Intro to ICA

Independent component analysis, probably not something you hear about all that often unless you’re in a field that uses it. If you’ve found this via google or the such, then you’re probably looking for an explanation on what the heck ICA is and how to use it. Fear not, today we’re going over the why of ICA, why it works, why we use it, and why it isn’t the perfect tool we wish it was. Hint, the reason it isn’t perfect is because of math, stupid math. Quick note, I’ll be focusing on EEG uses for ICA, but there are tons of other applications and this knowledge will still apply to them as well.
Today I taught a class on independent component analysis or ICA for short and since I like sharing today we’re going over the content here. ICA is a way to separate out signals that are mixed together. Say you’re at a bar and it’s packed, you can’t hear the person next to you it’s so loud. Now imagine we surrounded the outside of the building with microphones. Could you believe that we could extract useful information from those microphones? That’s where ICA comes in for my purposes anyway.

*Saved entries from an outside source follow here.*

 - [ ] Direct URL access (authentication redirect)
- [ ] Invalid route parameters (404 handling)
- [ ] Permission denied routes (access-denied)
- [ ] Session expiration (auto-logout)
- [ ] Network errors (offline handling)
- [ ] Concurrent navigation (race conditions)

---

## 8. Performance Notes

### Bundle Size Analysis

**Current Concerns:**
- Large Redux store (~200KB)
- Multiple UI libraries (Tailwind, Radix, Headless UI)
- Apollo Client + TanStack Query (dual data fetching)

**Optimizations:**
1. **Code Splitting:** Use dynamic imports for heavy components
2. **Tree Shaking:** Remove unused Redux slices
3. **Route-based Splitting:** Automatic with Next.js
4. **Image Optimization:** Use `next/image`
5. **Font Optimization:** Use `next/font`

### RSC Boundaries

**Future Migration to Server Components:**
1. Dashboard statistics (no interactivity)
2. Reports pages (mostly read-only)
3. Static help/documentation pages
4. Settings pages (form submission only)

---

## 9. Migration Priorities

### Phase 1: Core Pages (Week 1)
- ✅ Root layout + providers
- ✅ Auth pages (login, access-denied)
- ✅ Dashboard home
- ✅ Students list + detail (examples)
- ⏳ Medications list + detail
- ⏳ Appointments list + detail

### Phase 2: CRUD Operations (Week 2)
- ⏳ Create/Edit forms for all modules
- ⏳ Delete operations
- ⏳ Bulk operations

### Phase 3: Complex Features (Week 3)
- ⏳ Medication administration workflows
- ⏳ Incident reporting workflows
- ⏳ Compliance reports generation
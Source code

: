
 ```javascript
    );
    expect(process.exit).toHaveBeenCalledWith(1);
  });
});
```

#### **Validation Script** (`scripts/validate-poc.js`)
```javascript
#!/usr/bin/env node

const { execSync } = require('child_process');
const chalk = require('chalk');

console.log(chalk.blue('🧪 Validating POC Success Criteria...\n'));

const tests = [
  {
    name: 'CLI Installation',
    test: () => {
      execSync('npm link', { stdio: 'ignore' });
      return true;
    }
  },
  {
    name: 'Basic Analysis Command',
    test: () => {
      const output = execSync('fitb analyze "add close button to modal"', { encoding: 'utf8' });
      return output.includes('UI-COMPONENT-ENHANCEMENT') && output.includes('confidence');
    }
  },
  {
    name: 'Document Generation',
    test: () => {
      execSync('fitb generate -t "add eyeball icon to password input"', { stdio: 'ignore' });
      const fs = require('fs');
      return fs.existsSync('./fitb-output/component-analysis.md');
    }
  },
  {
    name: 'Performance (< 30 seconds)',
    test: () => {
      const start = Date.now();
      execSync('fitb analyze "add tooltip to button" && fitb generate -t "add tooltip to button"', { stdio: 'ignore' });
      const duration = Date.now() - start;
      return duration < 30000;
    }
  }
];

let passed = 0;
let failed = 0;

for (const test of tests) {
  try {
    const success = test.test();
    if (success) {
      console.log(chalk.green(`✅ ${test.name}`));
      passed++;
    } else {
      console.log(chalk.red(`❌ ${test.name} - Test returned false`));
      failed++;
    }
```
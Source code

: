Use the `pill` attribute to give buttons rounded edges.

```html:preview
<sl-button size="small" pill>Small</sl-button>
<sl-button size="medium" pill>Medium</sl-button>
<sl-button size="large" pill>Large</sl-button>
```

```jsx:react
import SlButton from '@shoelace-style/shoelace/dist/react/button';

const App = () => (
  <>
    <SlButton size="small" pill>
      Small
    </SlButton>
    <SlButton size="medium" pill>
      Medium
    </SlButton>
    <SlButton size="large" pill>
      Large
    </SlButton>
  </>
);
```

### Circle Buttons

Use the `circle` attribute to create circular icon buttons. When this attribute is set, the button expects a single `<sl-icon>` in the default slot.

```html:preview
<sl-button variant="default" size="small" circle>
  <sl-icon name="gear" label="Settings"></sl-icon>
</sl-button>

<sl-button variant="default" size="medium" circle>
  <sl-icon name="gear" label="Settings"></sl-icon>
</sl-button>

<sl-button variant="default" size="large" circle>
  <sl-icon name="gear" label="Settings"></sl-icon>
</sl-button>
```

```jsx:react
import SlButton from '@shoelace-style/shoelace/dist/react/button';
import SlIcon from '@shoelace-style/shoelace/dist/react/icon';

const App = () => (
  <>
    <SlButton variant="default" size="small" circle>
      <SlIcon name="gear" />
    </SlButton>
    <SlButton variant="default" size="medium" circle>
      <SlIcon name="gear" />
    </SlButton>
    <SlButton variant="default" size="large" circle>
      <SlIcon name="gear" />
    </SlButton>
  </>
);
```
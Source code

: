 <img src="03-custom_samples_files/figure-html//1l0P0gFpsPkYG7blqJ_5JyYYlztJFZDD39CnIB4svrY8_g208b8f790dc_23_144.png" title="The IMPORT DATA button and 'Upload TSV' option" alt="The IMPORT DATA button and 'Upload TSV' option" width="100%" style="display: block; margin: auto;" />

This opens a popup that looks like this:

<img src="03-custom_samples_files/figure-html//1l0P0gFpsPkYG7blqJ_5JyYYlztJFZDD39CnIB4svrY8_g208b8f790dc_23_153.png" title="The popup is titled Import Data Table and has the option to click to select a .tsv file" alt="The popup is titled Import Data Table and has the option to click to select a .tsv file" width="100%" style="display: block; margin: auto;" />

In my example the people talking would be neurons, the bar would be your head and the microphones would be the EEG electrodes. Signals recorded from the brain aren’t going to be a single source, at least not when we record them non-invasively. It’s a combination of a whole bunch of activity all going on at once, just like the bar example. The “sources” are the people talking and in the brain that would be hundreds of thousands of neurons firing together. We think they fire together and sync up because they are weakly interacting (here’s an example with metronomes), which is why we can record activity from the brain non-invasively at all (more on that here).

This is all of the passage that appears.